前回に続き、「難病医療ネットワーク学会」参加リポートです。

 

私は今回「難病患者にとってのソングライティング」ついて発表してきました。


リハビリ病院において「機能回復」は大事な事で、もちろん私も日々の臨床で重点を置いている視点です。しかしながら、それと同時に、回復または病気が進行していく中で「気持ち」がどうしてもついてこないという患者さんも多くいらっしゃいます。

 

このように「身体」と「気持ち」が解離していく状態はアンバランスで良くありません。「心」にも目を向け、一緒に回復へのサポートを行う事も音楽療法の重要な役目ではないかなと、私は日々感じています。
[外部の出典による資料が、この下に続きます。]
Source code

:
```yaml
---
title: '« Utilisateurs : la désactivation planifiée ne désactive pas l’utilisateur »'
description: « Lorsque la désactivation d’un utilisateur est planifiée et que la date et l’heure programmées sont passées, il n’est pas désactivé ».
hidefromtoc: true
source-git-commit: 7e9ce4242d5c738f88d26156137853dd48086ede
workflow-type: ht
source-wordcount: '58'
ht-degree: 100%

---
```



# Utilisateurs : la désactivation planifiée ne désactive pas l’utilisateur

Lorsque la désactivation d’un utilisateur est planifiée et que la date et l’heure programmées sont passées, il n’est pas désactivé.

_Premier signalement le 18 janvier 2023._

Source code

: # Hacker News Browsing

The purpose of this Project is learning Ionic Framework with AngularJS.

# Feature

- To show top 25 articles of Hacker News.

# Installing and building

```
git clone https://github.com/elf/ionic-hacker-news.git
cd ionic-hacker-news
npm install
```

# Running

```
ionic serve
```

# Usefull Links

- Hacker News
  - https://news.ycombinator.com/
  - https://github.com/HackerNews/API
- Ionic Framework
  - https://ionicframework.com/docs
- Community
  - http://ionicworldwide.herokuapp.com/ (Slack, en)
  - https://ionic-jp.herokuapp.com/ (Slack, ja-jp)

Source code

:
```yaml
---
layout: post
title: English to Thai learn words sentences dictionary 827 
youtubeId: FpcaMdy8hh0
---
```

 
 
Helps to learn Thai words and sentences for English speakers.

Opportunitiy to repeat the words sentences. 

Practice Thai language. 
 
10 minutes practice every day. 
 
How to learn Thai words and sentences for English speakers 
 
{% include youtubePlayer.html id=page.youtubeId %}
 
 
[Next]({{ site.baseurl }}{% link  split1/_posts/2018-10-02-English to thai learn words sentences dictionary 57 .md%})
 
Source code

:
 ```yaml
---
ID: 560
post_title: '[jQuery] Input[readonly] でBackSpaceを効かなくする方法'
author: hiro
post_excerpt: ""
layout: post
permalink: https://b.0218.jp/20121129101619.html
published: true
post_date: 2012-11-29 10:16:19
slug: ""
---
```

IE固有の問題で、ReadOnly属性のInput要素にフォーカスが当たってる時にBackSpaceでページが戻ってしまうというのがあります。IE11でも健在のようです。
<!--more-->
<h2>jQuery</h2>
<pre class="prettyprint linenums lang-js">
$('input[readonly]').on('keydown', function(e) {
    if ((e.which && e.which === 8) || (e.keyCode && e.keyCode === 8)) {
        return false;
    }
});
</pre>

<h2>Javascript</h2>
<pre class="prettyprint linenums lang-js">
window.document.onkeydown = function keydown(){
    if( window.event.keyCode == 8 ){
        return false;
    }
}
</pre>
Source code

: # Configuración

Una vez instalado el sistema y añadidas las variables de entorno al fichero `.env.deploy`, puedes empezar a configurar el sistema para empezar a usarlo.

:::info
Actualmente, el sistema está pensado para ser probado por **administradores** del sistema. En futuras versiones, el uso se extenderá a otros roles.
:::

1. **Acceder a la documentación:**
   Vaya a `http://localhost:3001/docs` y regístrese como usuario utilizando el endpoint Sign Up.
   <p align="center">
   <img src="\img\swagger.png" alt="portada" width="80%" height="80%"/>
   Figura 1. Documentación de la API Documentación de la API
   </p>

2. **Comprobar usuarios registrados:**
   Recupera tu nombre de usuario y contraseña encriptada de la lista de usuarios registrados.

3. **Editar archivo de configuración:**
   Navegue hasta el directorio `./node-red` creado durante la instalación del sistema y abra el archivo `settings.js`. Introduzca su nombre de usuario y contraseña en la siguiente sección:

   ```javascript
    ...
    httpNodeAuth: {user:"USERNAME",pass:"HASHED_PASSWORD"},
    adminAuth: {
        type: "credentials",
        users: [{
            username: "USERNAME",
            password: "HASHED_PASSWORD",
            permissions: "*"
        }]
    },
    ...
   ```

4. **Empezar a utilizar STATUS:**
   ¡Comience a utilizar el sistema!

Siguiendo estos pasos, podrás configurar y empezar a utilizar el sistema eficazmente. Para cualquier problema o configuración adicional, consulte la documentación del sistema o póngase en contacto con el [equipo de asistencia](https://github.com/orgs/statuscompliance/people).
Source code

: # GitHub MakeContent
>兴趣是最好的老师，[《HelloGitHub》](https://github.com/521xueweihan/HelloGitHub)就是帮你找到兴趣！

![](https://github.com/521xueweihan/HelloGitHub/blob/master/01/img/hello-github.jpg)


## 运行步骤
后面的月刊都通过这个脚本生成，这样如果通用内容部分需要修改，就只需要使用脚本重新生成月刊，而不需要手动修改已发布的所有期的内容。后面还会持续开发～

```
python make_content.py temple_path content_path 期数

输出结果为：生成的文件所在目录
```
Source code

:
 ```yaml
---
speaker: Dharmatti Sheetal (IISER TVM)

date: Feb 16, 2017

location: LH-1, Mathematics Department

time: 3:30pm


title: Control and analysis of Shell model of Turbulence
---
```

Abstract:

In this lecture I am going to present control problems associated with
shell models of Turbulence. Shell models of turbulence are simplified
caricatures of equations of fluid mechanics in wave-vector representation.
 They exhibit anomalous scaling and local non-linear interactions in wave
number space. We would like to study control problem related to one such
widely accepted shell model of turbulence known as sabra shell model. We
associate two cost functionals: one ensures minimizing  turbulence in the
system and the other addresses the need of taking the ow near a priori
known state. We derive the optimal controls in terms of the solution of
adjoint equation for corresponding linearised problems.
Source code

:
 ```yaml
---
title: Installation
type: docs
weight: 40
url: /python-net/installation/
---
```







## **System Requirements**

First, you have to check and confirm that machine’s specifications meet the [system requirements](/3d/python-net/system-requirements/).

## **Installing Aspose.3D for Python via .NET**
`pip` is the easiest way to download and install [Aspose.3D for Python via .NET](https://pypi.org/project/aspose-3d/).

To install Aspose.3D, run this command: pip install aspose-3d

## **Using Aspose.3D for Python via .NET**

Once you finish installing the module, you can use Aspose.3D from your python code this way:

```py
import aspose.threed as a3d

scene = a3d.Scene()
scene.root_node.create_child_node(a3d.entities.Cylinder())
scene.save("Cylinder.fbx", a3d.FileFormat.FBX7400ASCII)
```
そんな中、「ソングライティング」が患者さん達の自己表現の機会となり、曲を作っていく中で自身の内面を見つめ、気持ちを確認しながら病気の受容や変容のプロセスが行われていく様子を多く目撃したので、今回まとめて発表させていただきました。発表後、ALSの患者さん達と接する事の多い医師と「気管切開をした患者さんとのソングライティング」について少しお話ししました。私はALSの患者さんとの経験がないのですが、「声」を失った後だからこそ「音楽という非言語的な道具」を使用した自己表現は重要な意味を成すのではないかと、何か今後自分自身にできる事はないか、考えるきっかけをくださりました。

 

私が発表をしたセクションは、リハビリ病院で働くセラピストが多かったので、内容もそれぞれの専門分野の話が多いのが特徴的でした。そんな中、一番最後に医師から

 

「セラピストの皆さんは自分の専門性に閉じこもりすぎずに広い目で難病患者さんと関わってほしい」というコメントがありました。

 

看護師さんたちの発表をみていると確かに感じます。看護師さんの支援方法は多岐にわたり、医療の専門家でありながら介護や精神的サポート、そして制度など手続き的な過程もサポートします。セラピストはそれぞれに専門領域が有るからこそ力が発揮されるという長所もあります。

 

しかし、患者さんの人生を丸ごとサポートするという時に「自分の専門職にとらわれすぎる」と、患者さんの人生の全体像を見失ってしまう危険性もあると思うのです。専門的スキルや知識を持っていながらも、それに固執したりとらわれすぎない事がいかに大事か、そして他職種とチームとして一緒に患者さんをサポートしていく体制に音楽療法士も入り込んでいく必要性を考えさせられました。

 

最初は「第2回目のまだ新しい学会で大丈夫かな?」という思いがありましたが、新しいからこそ革新的でオープンなこの学会は大変すばらしいものでした。歴史が浅くともすばらしい研究会や学会が有る事を今回は思い知りました。これからもどんどん、そんな「集まり」を発見して、新たなすばらしい出会いに繋げていきたいなと思います。

 ↑  名物、黒豚黒酢丼!
 ↑ 名物、黒豚黒酢丼!

余談ですが、今回の学会で偶然にも十数年ぶりに大学時代の友人に遭遇しました。社会福祉学部卒業ですので、もちろん友人達はソーシャルワーカー達として参加し、私は音楽療法士として参加していた事になぜか不思議な気持ちになりました。ソーシャルワーカーにならなかった事は後悔していないのですが、どこか自分の中でひっかかっていたのかもしれません。職業は違っても同じフィールドで友人達と再会した事で、自分のそんな気持ちに整理がついた気がしました。

 

学会が行われた「かごしま県民交流センター」は桜島の近くにあり、お昼休みに壮大な桜島を見る事もできました。薩摩の国はあったかく、雄大で、歴史の深さを感じる素敵な町でした。今度は是非観光でも訪れたいなと思います。

 

 

来年の「日本難病医療ネットワーク学会」は仙台で行われるそうです。

 

参加費は数千円とお手頃なので、お近くの方は是非参加してみてください。